* _Data to use_:
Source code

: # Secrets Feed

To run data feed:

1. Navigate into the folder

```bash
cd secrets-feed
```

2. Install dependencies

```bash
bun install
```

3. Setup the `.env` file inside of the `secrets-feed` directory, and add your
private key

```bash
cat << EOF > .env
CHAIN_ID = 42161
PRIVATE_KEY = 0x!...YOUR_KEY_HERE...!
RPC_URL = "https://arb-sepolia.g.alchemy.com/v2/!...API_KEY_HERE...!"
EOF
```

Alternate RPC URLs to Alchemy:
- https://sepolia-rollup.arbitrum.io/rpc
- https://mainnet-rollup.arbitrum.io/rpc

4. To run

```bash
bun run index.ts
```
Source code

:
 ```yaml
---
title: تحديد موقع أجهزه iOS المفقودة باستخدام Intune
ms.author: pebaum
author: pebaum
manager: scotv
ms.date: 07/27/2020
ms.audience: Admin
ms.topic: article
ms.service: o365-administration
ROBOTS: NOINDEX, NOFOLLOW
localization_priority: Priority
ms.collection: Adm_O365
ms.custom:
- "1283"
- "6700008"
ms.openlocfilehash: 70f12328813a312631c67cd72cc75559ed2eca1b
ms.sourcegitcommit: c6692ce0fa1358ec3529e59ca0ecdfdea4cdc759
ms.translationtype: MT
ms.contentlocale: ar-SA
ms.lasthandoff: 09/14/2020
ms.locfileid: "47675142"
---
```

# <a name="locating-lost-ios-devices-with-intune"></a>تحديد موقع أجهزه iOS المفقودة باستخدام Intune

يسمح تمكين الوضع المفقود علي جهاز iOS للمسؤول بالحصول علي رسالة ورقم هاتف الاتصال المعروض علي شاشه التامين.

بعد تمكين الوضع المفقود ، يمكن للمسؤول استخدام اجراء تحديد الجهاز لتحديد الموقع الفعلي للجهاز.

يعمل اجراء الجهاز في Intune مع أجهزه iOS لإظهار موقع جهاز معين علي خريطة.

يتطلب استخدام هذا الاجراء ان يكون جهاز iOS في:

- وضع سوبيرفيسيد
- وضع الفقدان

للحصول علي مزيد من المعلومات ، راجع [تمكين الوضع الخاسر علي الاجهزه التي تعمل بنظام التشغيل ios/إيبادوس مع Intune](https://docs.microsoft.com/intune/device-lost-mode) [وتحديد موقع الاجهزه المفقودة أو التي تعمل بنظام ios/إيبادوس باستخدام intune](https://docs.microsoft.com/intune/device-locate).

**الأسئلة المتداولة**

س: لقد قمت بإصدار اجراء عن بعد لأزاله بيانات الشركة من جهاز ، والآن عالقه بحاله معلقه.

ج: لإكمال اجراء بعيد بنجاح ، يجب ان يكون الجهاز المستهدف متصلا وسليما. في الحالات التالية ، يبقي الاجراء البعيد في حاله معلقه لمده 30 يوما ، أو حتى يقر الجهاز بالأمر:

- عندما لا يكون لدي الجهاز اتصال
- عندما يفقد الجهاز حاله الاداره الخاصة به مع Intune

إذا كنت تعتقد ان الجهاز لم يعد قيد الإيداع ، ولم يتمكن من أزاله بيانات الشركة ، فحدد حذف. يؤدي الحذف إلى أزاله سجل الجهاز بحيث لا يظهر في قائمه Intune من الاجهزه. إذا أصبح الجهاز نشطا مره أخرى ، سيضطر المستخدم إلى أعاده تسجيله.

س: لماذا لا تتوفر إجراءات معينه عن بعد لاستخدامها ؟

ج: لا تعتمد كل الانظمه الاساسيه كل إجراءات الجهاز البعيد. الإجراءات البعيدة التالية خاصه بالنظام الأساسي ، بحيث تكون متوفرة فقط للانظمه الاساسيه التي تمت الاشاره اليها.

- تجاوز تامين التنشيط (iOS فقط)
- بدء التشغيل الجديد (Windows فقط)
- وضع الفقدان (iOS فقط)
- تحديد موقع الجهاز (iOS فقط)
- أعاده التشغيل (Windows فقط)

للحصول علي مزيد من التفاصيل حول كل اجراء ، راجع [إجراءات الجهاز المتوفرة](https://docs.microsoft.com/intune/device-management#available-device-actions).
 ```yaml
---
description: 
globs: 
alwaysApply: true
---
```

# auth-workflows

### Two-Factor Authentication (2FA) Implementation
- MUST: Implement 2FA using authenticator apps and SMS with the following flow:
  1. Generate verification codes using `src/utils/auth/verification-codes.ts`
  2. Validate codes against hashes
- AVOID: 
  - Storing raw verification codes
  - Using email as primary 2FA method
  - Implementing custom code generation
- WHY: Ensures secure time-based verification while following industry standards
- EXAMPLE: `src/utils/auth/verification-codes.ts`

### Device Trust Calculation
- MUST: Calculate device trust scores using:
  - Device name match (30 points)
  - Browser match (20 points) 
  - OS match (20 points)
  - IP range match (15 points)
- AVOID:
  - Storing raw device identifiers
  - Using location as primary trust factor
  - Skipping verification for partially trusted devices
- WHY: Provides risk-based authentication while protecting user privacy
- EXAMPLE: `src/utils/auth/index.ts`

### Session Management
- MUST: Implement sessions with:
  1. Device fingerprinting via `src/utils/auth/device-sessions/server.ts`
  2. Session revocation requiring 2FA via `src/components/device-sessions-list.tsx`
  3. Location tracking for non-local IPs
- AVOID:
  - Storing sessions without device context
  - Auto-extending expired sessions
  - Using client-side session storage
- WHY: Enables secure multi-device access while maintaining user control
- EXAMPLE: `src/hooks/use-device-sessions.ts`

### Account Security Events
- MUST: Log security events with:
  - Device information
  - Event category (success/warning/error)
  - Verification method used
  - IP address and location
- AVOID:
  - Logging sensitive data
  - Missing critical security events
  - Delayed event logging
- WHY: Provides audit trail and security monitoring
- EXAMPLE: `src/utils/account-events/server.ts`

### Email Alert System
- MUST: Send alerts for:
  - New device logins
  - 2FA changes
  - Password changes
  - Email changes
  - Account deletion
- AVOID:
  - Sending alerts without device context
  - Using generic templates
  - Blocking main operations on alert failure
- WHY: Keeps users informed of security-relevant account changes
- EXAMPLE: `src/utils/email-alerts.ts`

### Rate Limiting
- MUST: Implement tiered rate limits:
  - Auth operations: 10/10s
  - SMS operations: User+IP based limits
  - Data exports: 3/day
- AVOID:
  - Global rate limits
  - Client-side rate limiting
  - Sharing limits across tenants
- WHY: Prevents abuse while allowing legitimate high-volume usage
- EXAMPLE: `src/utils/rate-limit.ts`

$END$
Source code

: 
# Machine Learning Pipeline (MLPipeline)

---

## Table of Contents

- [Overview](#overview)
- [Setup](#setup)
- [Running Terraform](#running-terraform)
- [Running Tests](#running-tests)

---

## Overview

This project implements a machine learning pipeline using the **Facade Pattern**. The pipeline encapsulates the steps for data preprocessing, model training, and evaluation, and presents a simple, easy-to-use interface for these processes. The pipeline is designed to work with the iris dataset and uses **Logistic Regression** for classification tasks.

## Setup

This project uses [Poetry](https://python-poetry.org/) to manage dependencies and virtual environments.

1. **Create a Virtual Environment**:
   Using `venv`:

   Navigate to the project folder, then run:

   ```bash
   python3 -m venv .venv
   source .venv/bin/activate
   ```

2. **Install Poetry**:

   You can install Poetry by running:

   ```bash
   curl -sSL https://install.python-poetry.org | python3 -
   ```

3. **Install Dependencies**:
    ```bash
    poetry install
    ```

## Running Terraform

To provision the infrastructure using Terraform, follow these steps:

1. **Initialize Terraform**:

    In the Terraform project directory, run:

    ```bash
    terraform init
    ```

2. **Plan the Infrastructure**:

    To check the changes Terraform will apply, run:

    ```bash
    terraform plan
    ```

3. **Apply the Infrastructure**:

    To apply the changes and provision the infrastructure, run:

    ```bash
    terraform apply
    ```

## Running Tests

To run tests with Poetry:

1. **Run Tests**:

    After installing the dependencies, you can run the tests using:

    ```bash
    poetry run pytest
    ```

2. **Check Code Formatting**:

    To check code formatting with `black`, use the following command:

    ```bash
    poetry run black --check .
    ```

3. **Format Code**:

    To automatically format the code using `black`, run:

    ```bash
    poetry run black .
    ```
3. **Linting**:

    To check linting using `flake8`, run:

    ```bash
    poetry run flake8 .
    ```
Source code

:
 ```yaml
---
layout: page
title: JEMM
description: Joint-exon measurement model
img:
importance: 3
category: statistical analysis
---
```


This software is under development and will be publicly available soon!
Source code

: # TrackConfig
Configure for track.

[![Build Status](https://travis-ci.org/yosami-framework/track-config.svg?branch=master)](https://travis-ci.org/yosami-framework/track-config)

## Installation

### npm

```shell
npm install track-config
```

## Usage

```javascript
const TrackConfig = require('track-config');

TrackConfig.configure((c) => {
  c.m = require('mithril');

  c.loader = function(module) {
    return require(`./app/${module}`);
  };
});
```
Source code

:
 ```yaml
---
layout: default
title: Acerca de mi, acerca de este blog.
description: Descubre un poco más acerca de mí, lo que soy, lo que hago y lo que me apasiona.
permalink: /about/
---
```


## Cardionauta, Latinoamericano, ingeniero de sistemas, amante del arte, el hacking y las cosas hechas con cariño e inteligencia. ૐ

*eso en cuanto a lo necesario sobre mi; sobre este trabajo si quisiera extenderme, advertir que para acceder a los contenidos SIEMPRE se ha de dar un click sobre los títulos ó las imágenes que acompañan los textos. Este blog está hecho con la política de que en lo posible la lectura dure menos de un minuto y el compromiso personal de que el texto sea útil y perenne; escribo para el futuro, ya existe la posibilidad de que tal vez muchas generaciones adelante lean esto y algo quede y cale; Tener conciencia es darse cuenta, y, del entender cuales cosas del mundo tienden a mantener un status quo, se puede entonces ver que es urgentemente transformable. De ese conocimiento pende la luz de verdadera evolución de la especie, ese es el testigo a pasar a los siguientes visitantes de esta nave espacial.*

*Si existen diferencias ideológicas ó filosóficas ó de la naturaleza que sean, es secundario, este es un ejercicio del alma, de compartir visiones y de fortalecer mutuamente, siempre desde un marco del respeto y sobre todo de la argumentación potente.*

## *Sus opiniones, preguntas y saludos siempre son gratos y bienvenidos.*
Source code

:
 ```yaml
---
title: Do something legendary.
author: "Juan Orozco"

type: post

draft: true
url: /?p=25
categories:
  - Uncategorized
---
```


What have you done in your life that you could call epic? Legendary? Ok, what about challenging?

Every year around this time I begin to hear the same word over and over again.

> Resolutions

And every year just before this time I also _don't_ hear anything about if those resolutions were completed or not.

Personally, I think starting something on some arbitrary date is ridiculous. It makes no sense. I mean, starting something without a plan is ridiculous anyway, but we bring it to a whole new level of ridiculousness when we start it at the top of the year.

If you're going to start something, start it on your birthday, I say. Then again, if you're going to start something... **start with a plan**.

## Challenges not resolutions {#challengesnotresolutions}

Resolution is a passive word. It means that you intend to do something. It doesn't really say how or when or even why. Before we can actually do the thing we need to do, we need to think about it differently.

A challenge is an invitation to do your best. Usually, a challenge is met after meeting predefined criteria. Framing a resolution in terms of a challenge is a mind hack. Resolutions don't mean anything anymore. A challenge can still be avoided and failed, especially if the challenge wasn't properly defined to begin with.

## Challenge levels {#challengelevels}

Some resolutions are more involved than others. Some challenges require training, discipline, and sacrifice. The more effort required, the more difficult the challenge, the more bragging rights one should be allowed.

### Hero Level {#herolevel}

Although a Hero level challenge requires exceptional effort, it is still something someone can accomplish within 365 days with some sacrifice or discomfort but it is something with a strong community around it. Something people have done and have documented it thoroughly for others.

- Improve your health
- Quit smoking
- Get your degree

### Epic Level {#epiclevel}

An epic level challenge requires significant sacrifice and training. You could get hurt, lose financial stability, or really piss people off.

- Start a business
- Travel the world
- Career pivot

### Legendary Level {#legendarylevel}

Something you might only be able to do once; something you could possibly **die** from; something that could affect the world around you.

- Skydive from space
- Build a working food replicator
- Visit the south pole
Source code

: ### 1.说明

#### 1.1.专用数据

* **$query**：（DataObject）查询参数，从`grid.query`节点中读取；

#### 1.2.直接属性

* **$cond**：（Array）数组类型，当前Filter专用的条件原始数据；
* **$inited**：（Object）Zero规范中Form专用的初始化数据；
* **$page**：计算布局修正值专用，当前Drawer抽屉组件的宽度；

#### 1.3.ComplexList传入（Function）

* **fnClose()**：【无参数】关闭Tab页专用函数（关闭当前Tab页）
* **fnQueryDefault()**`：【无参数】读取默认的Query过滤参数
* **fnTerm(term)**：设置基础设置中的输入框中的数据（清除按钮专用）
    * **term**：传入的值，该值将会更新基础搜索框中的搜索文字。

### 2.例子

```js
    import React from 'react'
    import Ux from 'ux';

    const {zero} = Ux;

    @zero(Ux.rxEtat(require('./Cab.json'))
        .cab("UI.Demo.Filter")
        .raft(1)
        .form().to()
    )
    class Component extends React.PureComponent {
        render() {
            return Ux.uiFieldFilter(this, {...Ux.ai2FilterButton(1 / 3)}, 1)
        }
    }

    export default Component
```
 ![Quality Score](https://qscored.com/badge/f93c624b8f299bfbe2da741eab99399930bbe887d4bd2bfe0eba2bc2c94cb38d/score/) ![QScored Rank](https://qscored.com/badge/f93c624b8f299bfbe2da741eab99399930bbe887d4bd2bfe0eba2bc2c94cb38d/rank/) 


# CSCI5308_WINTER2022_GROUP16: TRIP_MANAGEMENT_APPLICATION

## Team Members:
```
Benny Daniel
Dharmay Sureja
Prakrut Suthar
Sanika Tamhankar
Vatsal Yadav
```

* _Work item_: Copy out each line of the data in which the word "people" appears.

* _Expected answer_:
Although a Hero level challenge requires exceptional effort, it is still something someone can accomplish within 365 days with some sacrifice or discomfort but it is something with a strong community around it. Something people have done and have documented it thoroughly for others.
An epic level challenge requires significant sacrifice and training. You could get hurt, lose financial stability, or really piss people off.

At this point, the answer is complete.